Extracted records:
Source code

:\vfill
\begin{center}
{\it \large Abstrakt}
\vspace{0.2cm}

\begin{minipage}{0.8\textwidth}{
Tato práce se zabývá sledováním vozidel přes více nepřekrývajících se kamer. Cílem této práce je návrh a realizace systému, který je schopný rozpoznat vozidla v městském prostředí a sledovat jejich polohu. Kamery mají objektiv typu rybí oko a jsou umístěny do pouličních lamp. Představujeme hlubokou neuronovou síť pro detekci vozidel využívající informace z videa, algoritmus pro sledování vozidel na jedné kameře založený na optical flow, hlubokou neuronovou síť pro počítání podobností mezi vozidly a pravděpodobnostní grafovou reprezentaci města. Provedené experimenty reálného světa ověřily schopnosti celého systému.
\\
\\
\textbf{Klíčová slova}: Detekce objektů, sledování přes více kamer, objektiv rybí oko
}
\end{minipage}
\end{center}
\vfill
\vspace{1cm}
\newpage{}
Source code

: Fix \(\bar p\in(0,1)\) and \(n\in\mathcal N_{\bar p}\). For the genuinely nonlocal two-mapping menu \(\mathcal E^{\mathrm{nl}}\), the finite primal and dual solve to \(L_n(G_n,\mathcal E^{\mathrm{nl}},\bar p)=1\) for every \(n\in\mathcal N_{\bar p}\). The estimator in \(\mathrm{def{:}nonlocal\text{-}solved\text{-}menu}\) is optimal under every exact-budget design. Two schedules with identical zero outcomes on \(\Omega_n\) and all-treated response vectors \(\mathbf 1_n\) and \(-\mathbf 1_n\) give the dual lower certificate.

What the task asks:
Return, from the data above, each line in which the string "kamer" appears.

Written solution:
Tato práce se zabývá sledováním vozidel přes více nepřekrývajících se kamer. Cílem této práce je návrh a realizace systému, který je schopný rozpoznat vozidla v městském prostředí a sledovat jejich polohu. Kamery mají objektiv typu rybí oko a jsou umístěny do pouličních lamp. Představujeme hlubokou neuronovou síť pro detekci vozidel využívající informace z videa, algoritmus pro sledování vozidel na jedné kameře založený na optical flow, hlubokou neuronovou síť pro počítání podobností mezi vozidly a pravděpodobnostní grafovou reprezentaci města. Provedené experimenty reálného světa ověřily schopnosti celého systému.
\textbf{Klíčová slova}: Detekce objektů, sledování přes více kamer, objektiv rybí oko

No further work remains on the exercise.